The Bank of Canada should resist calls to fight the appreciation of the Canadian dollar against the U.S. greenback, according to a report released today by the C.D. Howe Institute.

The authors of the report, Yvan Guillemette, David Laidler and William Robson of argue that altering Canadian monetary policy in not the answer.

“The immediate causes of the dollar’s rise are buoyant world demand for Canadian exports, and the general depreciation of the U.S. dollar against all major floating currencies, likely caused by mounting concern over U.S. fiscal and current account deficits. Altering Canadian monetary policy, or even Canada’s monetary regime, would not ease the stress this is causing,” they say. “Worse, a focus on monetary responses to the strong currency could distract attention from reforms to Canadian tax, industrial and regional policies that would enhance the economy’s capacity to withstand currency volatility.”

Their report maintains that there’s no free lunch in having a weak currency. “If the currency were not free to rise and fall, the same fundamental forces that are now partly absorbed by the Canada-U.S. dollar exchange rate would create additional volatility in domestic output, employment and inflation instead,” the authors point out. If the Bank did cut rates to lower the dollar, they note that the country would soon face inflation, and the central bank would loose its hard-won credibility as a force against inflation.

Medium-term swings in the Canada-U.S. exchange rate result from differences in the structures of the two economies, the authors say say. Canada is a major exporter of commodities, and the U.S. is an importer.
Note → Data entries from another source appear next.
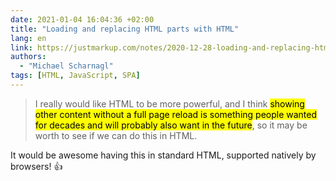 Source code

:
 ```yaml
---
date: 2021-01-04 16:04:36 +02:00
title: "Loading and replacing HTML parts with HTML"
lang: en
link: https://justmarkup.com/notes/2020-12-28-loading-and-replacing-html-parts-with-html/
authors:
  - "Michael Scharnagl"
tags: [HTML, JavaScript, SPA]
---
```


> I really would like HTML to be more powerful, and I think <mark>showing other content without a full page reload is something people wanted for decades and will probably also want in the future</mark>, so it may be worth to see if we can do this in HTML.

It would be awesome having this in standard HTML, supported natively by browsers! 👍
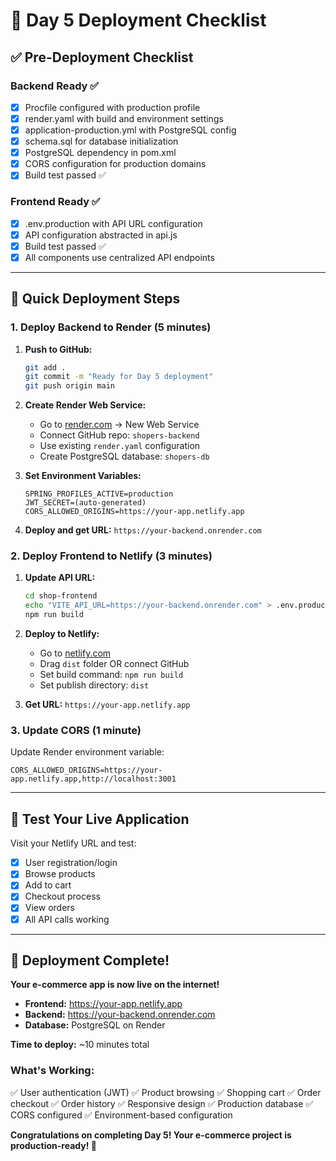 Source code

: # 🚀 Day 5 Deployment Checklist

## ✅ Pre-Deployment Checklist

### Backend Ready ✅
- [x] Procfile configured with production profile
- [x] render.yaml with build and environment settings
- [x] application-production.yml with PostgreSQL config
- [x] schema.sql for database initialization
- [x] PostgreSQL dependency in pom.xml
- [x] CORS configuration for production domains
- [x] Build test passed ✅

### Frontend Ready ✅
- [x] .env.production with API URL configuration
- [x] API configuration abstracted in api.js
- [x] Build test passed ✅
- [x] All components use centralized API endpoints

---

## 🎯 Quick Deployment Steps

### 1. Deploy Backend to Render (5 minutes)

1. **Push to GitHub:**
   ```bash
   git add .
   git commit -m "Ready for Day 5 deployment"
   git push origin main
   ```

2. **Create Render Web Service:**
   - Go to [render.com](https://render.com) → New Web Service
   - Connect GitHub repo: `shopers-backend`
   - Use existing `render.yaml` configuration
   - Create PostgreSQL database: `shopers-db`

3. **Set Environment Variables:**
   ```
   SPRING_PROFILES_ACTIVE=production
   JWT_SECRET=(auto-generated)
   CORS_ALLOWED_ORIGINS=https://your-app.netlify.app
   ```

4. **Deploy and get URL:** `https://your-backend.onrender.com`

### 2. Deploy Frontend to Netlify (3 minutes)

1. **Update API URL:**
   ```bash
   cd shop-frontend
   echo "VITE_API_URL=https://your-backend.onrender.com" > .env.production
   npm run build
   ```

2. **Deploy to Netlify:**
   - Go to [netlify.com](https://netlify.com)
   - Drag `dist` folder OR connect GitHub
   - Set build command: `npm run build`
   - Set publish directory: `dist`

3. **Get URL:** `https://your-app.netlify.app`

### 3. Update CORS (1 minute)

Update Render environment variable:
```
CORS_ALLOWED_ORIGINS=https://your-app.netlify.app,http://localhost:3001
```

---

## 🧪 Test Your Live Application

Visit your Netlify URL and test:
- [x] User registration/login
- [x] Browse products
- [x] Add to cart
- [x] Checkout process
- [x] View orders
- [x] All API calls working

---

## 🎉 Deployment Complete!

**Your e-commerce app is now live on the internet!**

- **Frontend:** https://your-app.netlify.app
- **Backend:** https://your-backend.onrender.com
- **Database:** PostgreSQL on Render

**Time to deploy:** ~10 minutes total

### What's Working:
✅ User authentication (JWT)
✅ Product browsing
✅ Shopping cart
✅ Order checkout
✅ Order history
✅ Responsive design
✅ Production database
✅ CORS configured
✅ Environment-based configuration

**Congratulations on completing Day 5! Your e-commerce project is production-ready! 🚀**
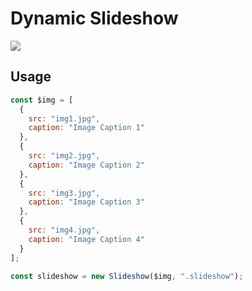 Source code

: # Dynamic Slideshow

![](C:\Users\Techcet.Techcet-PC\Development\howto\slideshow\slidshow-example.jpg)

## Usage

```js
const $img = [
  {
    src: "img1.jpg",
    caption: "Image Caption 1"
  },
  {
    src: "img2.jpg",
    caption: "Image Caption 2"
  },
  {
    src: "img3.jpg",
    caption: "Image Caption 3"
  },
  {
    src: "img4.jpg",
    caption: "Image Caption 4"
  }
];

const slideshow = new Slideshow($img, ".slideshow");
```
They argue the Canadian dollar is “still largely a commodity currency, and it will likely remain one in the foreseeable future”.

“Its recent rise is in part the consequence of catching up to the fundamentals of a commodity boom and, in recent months, a weakening U.S. dollar against all major currencies,” they add.

“Economic restructuring is a sustained process and Canada should make handling it easier. This does not require a different exchange rate policy; it calls for a set of tax and industrial policies that promote faster productivity growth throughout the economy,” they conclude. “That would cushion the impact of a volatile dollar on the sectors most exposed to it and, more broadly, would help provide the faster output growth that makes all economic adjustments easier.”